Le volet judiciaire aussi…

Oui, le volet judiciaire au plan national et au plan international. Mais, je voudrais préciser que les institutions nationales des droits de l’Homme n’interfèrent pas dans les procédures judiciaires. Donc nous n’avons pas de commentaire particulier à faire quant à telle ou telle procédure judicaire. Nous, notre souhait en tant que défenseur des droits de l’Homme, c’est que l’impunité cesse. Tout à l’heure, quand on parlait des raisons de la persistance des violations des droits de l’Homme, j’avais omis l’impunité. Notre souhait en tant que défenseur des droits de l’Homme, c’est que l’appareil judiciaire soit renforcé et que tous les contrevenants aux droits de l’Homme, tous les auteurs des violations des droits de l’Homme et d’une manière générale de toute infraction, soient poursuivis, jugés et condamnés si l’infraction est établie. Nous sommes pour une justice équitable. C’est vrai qu’ici et là, nous avons entendu parler de justice des vainqueurs, nous ne portons de jugement de valeur sur les procédures judiciaires mais notre souhait c’est qu’effectivement tous les auteurs des violences postélectorales quel que soit leur bord politique soient identifiés, poursuivis, jugés et éventuellement condamnés si leur culpabilité est reconnue par la justice. Notre plaidoyer, c’est pour une justice efficace qui a les moyens de son action. Nous plaidons pour la commission nationale des droits de l’Homme mais nous plaidons également pour l’appareil judiciaire pour que d’une manière générale, la justice soit à la portée de toute la population. Aujourd’hui, la justice est chère pour le citoyen lambda. Une assignation a un coût qui avoisine le SMIG, c’est tout dire. Donc, notre plaidoyer, c’est que les autorités gouvernementales se penchent sur cet aspect de la justice pour la rendre accessible à tous les citoyens, à toutes les victimes et qui ne soient pas uniquement pour les violences postélectorales.

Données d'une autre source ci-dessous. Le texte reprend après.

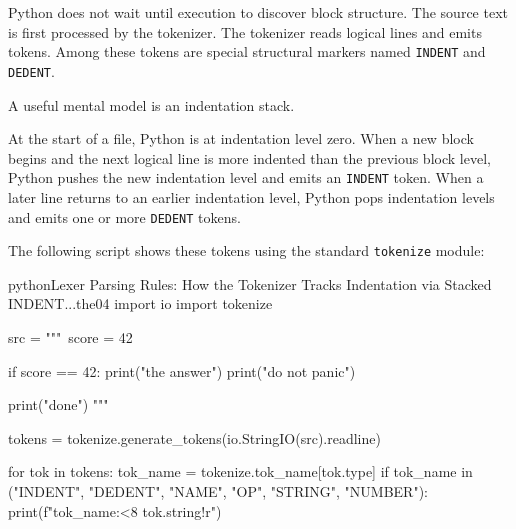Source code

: Python does not wait until execution to discover block structure. The source text is first processed by the tokenizer. The tokenizer reads logical lines and emits tokens. Among these tokens are special structural markers named \texttt{INDENT} and \texttt{DEDENT}.

A useful mental model is an indentation stack.

At the start of a file, Python is at indentation level zero. When a new block begins and the next logical line is more indented than the previous block level, Python pushes the new indentation level and emits an \texttt{INDENT} token. When a later line returns to an earlier indentation level, Python pops indentation levels and emits one or more \texttt{DEDENT} tokens.

The following script shows these tokens using the standard \texttt{tokenize} module:

\begin{codebox}[]{python}{Lexer Parsing Rules: How the Tokenizer Tracks Indentation via Stacked INDENT...}{the04}
import io
import tokenize

src = """\
score = 42

if score == 42:
    print("the answer")
    print("do not panic")

print("done")
"""

tokens = tokenize.generate_tokens(io.StringIO(src).readline)

for tok in tokens:
    tok_name = tokenize.tok_name[tok.type]
    if tok_name in ("INDENT", "DEDENT", "NAME", "OP", "STRING", "NUMBER"):
        print(f"{tok_name:<8} {tok.string!r}")
\end{codebox}


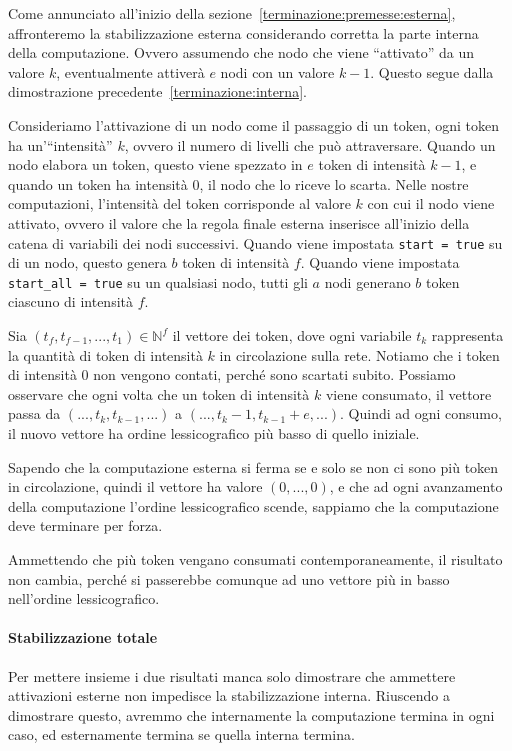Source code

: \documentclass[12pt, a4paper]{article}
\begin{document}
    Come annunciato all'inizio della sezione~\ref{terminazione:premesse:esterna}, affronteremo la stabilizzazione esterna considerando corretta la parte interna della computazione. Ovvero assumendo che nodo che viene ``attivato'' da un valore $k$, eventualmente attiverà $e$ nodi con un valore $k-1$. Questo segue dalla dimostrazione precedente~\ref{terminazione:interna}.

    Consideriamo l'attivazione di un nodo come il passaggio di un token, ogni token ha un'``intensità'' $k$, ovvero il numero di livelli che può attraversare. Quando un nodo elabora un token, questo viene spezzato in $e$ token di intensità $k-1$, e quando un token ha intensità $0$, il nodo che lo riceve lo scarta.
    Nelle nostre computazioni, l'intensità del token corrisponde al valore $k$ con cui il nodo viene attivato, ovvero il valore che la regola finale esterna inserisce all'inizio della catena di variabili dei nodi successivi. Quando viene impostata \lstinline{start = true} su di un nodo, questo genera $b$ token di intensità $f$. Quando viene impostata \lstinline{start_all = true} su un qualsiasi nodo, tutti gli $a$ nodi generano $b$ token ciascuno di intensità $f$.

    Sia $(t_f,t_{f-1},...,t_1)\in\mathbb{N}^f$ il vettore dei token, dove ogni variabile $t_k$ rappresenta la quantità di token di intensità $k$ in circolazione sulla rete. Notiamo che i token di intensità $0$ non vengono contati, perché sono scartati subito.
    Possiamo osservare che ogni volta che un token di intensità $k$ viene consumato, il vettore passa da $(...,t_k,t_{k-1},...)$ a $(...,t_k-1,t_{k-1}+e,...)$. Quindi ad ogni consumo, il nuovo vettore ha ordine lessicografico più basso di quello iniziale.

    Sapendo che la computazione esterna si ferma se e solo se non ci sono più token in circolazione, quindi il vettore ha valore $(0,...,0)$, e che ad ogni avanzamento della computazione l'ordine lessicografico scende, sappiamo che la computazione deve terminare per forza.

    Ammettendo che più token vengano consumati contemporaneamente, il risultato non cambia, perché si passerebbe comunque ad uno vettore più in basso nell'ordine lessicografico.

    \paragraph{Stabilizzazione totale}\label{terminazione:totale}

    Per mettere insieme i due risultati manca solo dimostrare che ammettere attivazioni esterne non impedisce la stabilizzazione interna. Riuscendo a dimostrare questo, avremmo che internamente la computazione termina in ogni caso, ed esternamente termina se quella interna termina.
\end{document}
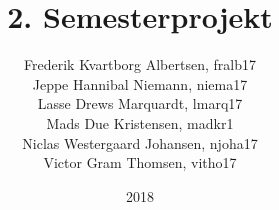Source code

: \documentclass[../main.tex]{subfiles}
\title{2. Semesterprojekt}
\author{
    Frederik Kvartborg Albertsen, fralb17\\
    Jeppe Hannibal Niemann, niema17\\
    Lasse Drews Marquardt, lmarq17\\
    Mads Due Kristensen, madkr1\\
    Niclas Westergaard Johansen, njoha17\\
    Victor Gram Thomsen, vitho17\\
}
\date{2018}
\begin{document}
  \maketitle
  \begin{abstract}
  \end{abstract}
  \newpage
\end{document}
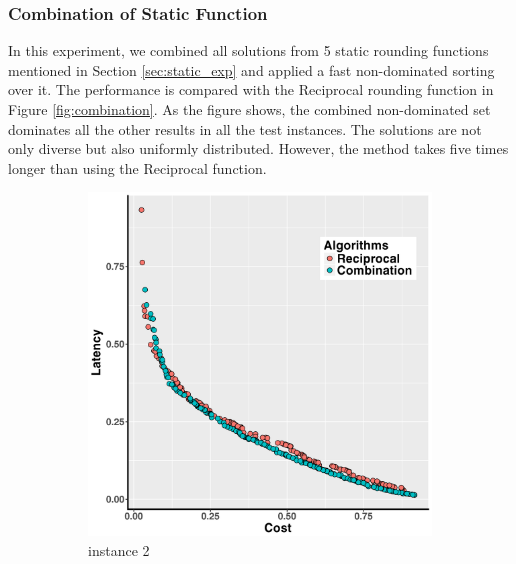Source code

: \documentclass[10pt,journal,compsoc]{IEEEtran}
\begin{document}
\vspace{-3 mm}
\subsubsection{Combination of Static Function}
In this experiment, we combined all solutions from 5 static rounding functions mentioned in Section \ref{sec:static_exp} and applied
a fast non-dominated sorting over it. The performance is compared with the Reciprocal rounding function in Figure \ref{fig:combination}.
As the figure shows, the combined non-dominated set dominates all the other results in all the test instances. The solutions are not only diverse but also uniformly distributed.
However, the method takes five times longer than using the Reciprocal function.

\begin{figure}[h!]
   \centering
   \begin{subfigure}{0.49\linewidth}
       \includegraphics[width=\textwidth]{pics/combination_problem2.png}
    \caption{instance 2}
   \end{subfigure}
   \begin{subfigure}{0.49\linewidth}

\end{subfigure}
\end{figure}
\end{document}

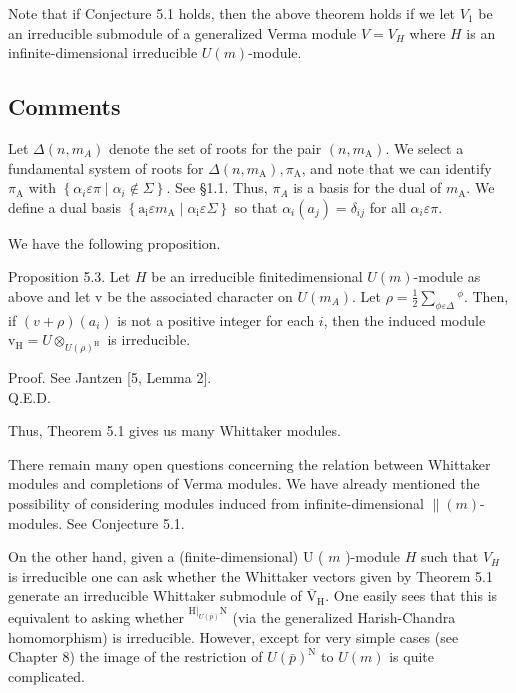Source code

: \documentclass[10pt]{article}
\begin{document}
Note that if Conjecture 5.1 holds, then the above theorem holds if we let $V_{1}$ be an irreducible submodule of a generalized Verma module $V=V_{H}$ where $H$ is an infinite-dimensional irreducible $U(m)$-module.

\subsection{Comments}
Let $\Delta\left(n, m_{A}\right)$ denote the set of roots for the pair $\left(n, m_{\mathrm{A}}\right)$. We select a fundamental system of roots for $\Delta\left(n, m_{\mathrm{A}}\right), \pi_{\mathrm{A}}$, and note that we can identify $\pi_{\mathrm{A}}$ with $\left\{\alpha_{i} \varepsilon \pi \mid \alpha_{i} \notin \Sigma\right\}$. See §1.1. Thus, $\pi_{A}$ is a basis for the dual of $m_{\mathrm{A}}$. We define a dual basis $\left\{\mathrm{a}_{\mathrm{i}} \varepsilon m_{\mathrm{A}} \mid \alpha_{\mathrm{i}} \varepsilon \Sigma\right\}$ so that $\alpha_{i}\left(a_{j}\right)=\delta_{i j}$ for all $\alpha_{i} \varepsilon \pi$.

We have the following proposition.

Proposition 5.3. Let $H$ be an irreducible finitedimensional $U(m)$-module as above and let v be the associated character on $U\left(m_{A}\right)$. Let $\rho=\frac{1}{2} \sum_{\phi \varepsilon \Delta}{ }^{\phi}$. Then, if $(v+\rho)\left(a_{i}\right)$ is not a positive integer for each $i$, then the induced module $\mathrm{v}_{\mathrm{H}}=U \otimes_{U(\rho)^{\mathrm{H}}}$ is irreducible.

Proof. See Jantzen [5, Lemma 2].\\
Q.E.D.

Thus, Theorem 5.1 gives us many Whittaker modules.

There remain many open questions concerning the relation between Whittaker modules and completions of Verma modules. We have already mentioned the possibility of considering modules induced from infinite-dimensional $\|(m)$-modules. See Conjecture 5.1.

On the other hand, given a (finite-dimensional) U ( $m$ )-module $H$ such that $V_{H}$ is irreducible one can ask whether the Whittaker vectors given by Theorem 5.1 generate an irreducible Whittaker submodule of $\overline{\mathrm{V}}_{\mathrm{H}}$. One easily sees that this is equivalent to asking whether ${ }^{\left.\mathrm{H}\right|_{U(\bar{p})} \mathrm{N}}$ (via the generalized Harish-Chandra homomorphism) is irreducible. However, except for very simple cases (see Chapter 8) the image of the restriction of $U(\bar{p})^{\mathrm{N}}$ to $U(m)$ is quite complicated.
\end{document}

Dieu merci, nous sortirons des violences postélectorales mais au quotidien des infractions auront lieu tous les jours, l’insécurité devient le lot quotidien de la population, cela veut dire que la sécurité n’est pas encore totalement revenue dans le pays. C’est un souci pour le Président de la République qui a dit, dans son adresse au corps diplomatique, que toutes les forces soient bien encadrées et que chacun fasse son travail.